Gość podejrzewa najwidoczniej pośpieszną robotę na potrzeby jednej wystawy. Tłumaczę, że ani krzty gipsu tu nie ma. Wszystko inne – drewno olchowe, lipowe, cedrowe, a poza tym ołów i to nawet przeważnie ołów (nie lany, jak to się czasem próbuje domyślać, ale cięty i lutowany), mosiądz, srebro, żelazo i stal. Materiał różnorodny stosowany w zależności od potrzeby precyzji danego miejsca. Jedna kratka w bramie miejskiej jest tu nawet z mego własnego włosa wykonana, bo umieszczenia tej kraty wymagał materiał historyczny.

Gmina dotychczas od roku 1932 interesowała się tą sprawą, starała się przyjść z pomocą, ale jakoś nie mogła. Obecnie są pewne zmiany w Zarządzie Miasta, bądź co bądź na korzyść kultury i rzecz sama restytucji historycznego wyglądu miasta powoli nabiera rozgłosu i uznania, więc może z biegiem czasu będzie mogła Gmina przyczynić się do odbudowy naszego bohaterskiego miasta w jego historycznej postaci.

Fot. Tomasz Walków, wroclaw.pl

Kilka tysięcy modeli budynków, stanowiących miasto, zajęło by przestrzeń 177 m. kw., to jest powierzchnię koła o średnicy 15 m (mowa tu już o modeli 1:200 – red.). „Panorama plastyczna” polegać ma na wyjątkowej precyzji modelu miasta i daniu maksymalnej iluzji patrzącemu, doprowadzenie oka ludzkiego we wszystkie punkty, w różnorodnym oświetleniu. Ten model, który robię, jest już na granicy moich możliwości finansowych. Nie chcę zaczynać czegoś, o czym wiem z góry, że przekroczy moje możliwości finansowe. Gmina z tych samych względów nie pomagała mi w pracy nad rekonstrukcją architektury dawnego Lwowa.

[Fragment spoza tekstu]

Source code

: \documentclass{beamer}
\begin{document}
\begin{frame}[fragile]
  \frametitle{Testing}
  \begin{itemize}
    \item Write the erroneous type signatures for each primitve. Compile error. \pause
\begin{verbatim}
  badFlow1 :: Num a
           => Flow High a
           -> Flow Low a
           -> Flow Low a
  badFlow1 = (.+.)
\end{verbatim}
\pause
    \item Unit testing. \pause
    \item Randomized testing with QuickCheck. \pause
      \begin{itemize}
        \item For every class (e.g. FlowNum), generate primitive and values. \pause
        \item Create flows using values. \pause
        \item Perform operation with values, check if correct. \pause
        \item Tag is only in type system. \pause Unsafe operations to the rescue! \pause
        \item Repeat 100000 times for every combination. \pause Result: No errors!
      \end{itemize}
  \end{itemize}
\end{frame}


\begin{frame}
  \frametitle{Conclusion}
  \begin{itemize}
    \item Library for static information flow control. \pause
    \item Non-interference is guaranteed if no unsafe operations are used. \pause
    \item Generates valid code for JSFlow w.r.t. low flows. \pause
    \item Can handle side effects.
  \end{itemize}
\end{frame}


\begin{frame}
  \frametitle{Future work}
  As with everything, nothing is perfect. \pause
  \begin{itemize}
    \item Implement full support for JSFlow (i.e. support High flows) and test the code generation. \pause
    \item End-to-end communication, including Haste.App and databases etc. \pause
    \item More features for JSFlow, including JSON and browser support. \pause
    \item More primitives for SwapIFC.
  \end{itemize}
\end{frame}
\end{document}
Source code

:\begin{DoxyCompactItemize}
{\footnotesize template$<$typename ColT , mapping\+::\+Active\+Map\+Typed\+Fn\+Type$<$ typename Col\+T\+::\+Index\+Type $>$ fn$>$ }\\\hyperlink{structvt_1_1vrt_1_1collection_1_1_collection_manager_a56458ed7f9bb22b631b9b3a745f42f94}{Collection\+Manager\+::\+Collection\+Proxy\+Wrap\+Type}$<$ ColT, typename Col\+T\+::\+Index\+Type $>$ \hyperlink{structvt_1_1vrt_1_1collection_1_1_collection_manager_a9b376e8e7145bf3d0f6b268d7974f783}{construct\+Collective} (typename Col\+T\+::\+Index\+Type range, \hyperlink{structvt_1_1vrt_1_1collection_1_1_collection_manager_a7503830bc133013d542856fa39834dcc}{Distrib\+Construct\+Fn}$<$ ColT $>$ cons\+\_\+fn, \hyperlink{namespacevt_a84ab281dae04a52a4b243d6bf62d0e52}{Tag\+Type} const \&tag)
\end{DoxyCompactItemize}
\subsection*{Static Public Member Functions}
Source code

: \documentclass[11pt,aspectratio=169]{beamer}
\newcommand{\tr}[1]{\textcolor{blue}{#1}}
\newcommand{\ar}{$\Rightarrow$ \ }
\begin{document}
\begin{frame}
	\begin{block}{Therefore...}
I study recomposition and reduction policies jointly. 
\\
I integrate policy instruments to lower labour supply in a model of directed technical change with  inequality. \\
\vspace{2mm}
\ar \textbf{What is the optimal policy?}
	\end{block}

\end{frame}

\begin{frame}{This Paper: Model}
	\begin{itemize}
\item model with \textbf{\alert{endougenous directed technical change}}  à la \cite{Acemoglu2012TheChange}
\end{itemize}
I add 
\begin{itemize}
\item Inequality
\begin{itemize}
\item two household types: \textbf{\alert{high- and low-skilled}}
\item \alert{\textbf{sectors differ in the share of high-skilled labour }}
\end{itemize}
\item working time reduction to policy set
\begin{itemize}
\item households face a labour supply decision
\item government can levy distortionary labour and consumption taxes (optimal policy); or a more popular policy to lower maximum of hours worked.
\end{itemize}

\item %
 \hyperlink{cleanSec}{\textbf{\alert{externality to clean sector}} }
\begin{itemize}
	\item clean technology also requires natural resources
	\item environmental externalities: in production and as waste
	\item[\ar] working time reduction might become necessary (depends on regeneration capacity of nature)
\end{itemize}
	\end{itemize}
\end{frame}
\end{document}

Mobilizacją funduszu zajmuje się Towarzystwo Budowy Panoramy Plastycznej Dawnego Lwowa. Zanim zwróci się do poważnych instytucji finansowych, Towarzystwo zapoznaje szerszą publiczność z rekonstrukcją całości fortyfikacji miejskich we Lwowie na wystawie w foyer Teatru Wielkiego. Tu pokazuje model, a również powiększone fotografie bram, baszt, furt, bastionów, belwederów i wałów miejskich.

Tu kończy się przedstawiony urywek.